Studio album by the Beach Boys
- Released: November 9, 1964
- Recorded: October 20, 1963 ("Little Saint Nick"); June 18–30, 1964;
- Studio: Capitol and Western, Hollywood
- Genre: Christmas
- Length: 27:37
- Label: Capitol
- Producer: Brian Wilson

The Beach Boys chronology
| Beach Boys Concert (1964) | The Beach Boys' Christmas Album (1964) | The Beach Boys Today! (1965) |

The Beach Boys UK chronology
| Shut Down Volume 2 (1964) | The Beach Boys' Christmas Album (1964) | Beach Boys Concert (1965) |

Singles from The Beach Boys' Christmas Album
- "The Man with All the Toys" / "Blue Christmas" Released: November 9, 1964;

= The Beach Boys' Christmas Album =

The Beach Boys' Christmas Album is the seventh studio album by the American rock band the Beach Boys, released November 9, 1964 on Capitol Records. It contains five original songs and seven standards on a Christmas theme. The album proved to be a long-running success during subsequent Christmas seasons, initially reaching No. 6 on Billboards Christmas LP's chart in its initial release and eventually going gold. Music historian James Perone wrote that it is "regarded as one of the finest holiday albums of the rock era".

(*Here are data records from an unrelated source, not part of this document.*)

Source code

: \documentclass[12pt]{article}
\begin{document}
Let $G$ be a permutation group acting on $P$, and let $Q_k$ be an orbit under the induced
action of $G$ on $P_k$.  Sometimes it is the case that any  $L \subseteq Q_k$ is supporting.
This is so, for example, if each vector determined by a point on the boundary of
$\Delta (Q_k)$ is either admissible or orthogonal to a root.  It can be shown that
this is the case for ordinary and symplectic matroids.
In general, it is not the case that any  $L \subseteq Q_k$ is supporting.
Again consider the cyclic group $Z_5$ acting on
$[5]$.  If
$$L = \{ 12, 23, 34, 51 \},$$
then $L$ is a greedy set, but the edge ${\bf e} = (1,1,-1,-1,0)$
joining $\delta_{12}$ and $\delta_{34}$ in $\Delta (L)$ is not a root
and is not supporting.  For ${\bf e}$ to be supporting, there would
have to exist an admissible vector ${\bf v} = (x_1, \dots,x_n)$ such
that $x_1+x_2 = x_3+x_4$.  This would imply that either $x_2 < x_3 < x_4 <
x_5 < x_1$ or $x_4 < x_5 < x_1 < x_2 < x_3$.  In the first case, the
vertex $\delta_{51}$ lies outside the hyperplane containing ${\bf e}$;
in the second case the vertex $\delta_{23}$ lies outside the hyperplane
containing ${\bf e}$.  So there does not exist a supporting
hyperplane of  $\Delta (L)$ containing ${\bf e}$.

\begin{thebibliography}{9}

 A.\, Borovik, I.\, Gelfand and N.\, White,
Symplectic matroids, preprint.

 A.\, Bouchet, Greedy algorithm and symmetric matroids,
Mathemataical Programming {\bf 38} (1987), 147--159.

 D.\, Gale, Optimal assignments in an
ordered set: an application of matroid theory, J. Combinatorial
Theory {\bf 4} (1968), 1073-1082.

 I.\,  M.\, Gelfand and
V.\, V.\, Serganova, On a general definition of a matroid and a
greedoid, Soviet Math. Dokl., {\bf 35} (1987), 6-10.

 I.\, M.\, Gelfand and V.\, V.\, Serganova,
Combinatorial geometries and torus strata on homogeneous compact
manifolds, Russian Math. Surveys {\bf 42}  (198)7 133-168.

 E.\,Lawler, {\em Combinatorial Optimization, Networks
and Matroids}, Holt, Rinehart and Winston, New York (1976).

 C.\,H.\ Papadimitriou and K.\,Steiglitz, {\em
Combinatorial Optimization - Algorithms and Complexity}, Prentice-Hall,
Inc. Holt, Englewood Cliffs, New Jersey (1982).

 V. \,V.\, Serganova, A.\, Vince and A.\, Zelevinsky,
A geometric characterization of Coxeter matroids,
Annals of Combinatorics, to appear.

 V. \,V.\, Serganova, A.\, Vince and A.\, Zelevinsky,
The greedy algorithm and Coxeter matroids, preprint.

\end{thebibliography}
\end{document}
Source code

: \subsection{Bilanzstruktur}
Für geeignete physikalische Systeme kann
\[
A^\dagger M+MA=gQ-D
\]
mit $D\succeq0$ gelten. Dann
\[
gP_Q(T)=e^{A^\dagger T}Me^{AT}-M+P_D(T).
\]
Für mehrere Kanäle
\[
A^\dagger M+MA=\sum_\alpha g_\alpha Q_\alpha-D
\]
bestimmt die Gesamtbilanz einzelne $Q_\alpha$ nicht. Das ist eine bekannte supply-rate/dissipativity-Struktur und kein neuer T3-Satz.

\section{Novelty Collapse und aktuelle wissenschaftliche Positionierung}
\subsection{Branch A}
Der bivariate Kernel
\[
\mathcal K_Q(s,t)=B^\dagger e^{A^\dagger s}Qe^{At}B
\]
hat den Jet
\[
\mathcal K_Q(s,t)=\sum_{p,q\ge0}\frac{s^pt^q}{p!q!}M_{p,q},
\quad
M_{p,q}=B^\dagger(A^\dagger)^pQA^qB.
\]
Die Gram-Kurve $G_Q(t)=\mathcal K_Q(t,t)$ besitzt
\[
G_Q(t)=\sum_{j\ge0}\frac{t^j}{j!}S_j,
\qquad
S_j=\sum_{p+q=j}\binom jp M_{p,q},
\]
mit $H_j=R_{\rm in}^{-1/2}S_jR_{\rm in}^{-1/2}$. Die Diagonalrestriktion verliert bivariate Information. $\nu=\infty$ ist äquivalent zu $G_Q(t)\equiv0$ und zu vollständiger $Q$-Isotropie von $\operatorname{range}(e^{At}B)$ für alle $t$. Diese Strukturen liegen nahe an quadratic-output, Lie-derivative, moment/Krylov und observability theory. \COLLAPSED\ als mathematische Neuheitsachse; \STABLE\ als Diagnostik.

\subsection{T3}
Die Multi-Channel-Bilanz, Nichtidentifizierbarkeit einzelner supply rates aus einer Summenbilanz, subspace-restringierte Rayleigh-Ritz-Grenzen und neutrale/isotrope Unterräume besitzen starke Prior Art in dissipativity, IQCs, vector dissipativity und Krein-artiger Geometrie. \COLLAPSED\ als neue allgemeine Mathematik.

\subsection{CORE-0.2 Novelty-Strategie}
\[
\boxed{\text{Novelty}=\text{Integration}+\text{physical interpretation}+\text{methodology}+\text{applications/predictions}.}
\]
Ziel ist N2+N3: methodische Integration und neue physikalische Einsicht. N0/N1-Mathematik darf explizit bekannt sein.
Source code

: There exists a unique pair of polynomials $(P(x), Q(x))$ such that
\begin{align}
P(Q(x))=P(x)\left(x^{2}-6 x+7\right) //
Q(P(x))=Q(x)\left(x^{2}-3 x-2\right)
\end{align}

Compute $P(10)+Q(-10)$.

While leader Brian Wilson produced and arranged the rock songs, he left it to Dick Reynolds (an arranger for the Four Freshmen, a group Wilson idolized) to arrange the 41-piece orchestral backings on the traditional songs to which the Beach Boys would apply their vocals. One single was released from the album, the original song "The Man with All the Toys" backed with the group's rendition of "Blue Christmas". "Little Saint Nick", a single which had already been released the previous year, was included on the album.

In 1977, the Beach Boys attempted to follow the album with Merry Christmas from the Beach Boys, but it was rejected by their label. The entire Christmas Album plus selections from the Merry Christmas sessions were later assembled for the 1998 compilation Ultimate Christmas.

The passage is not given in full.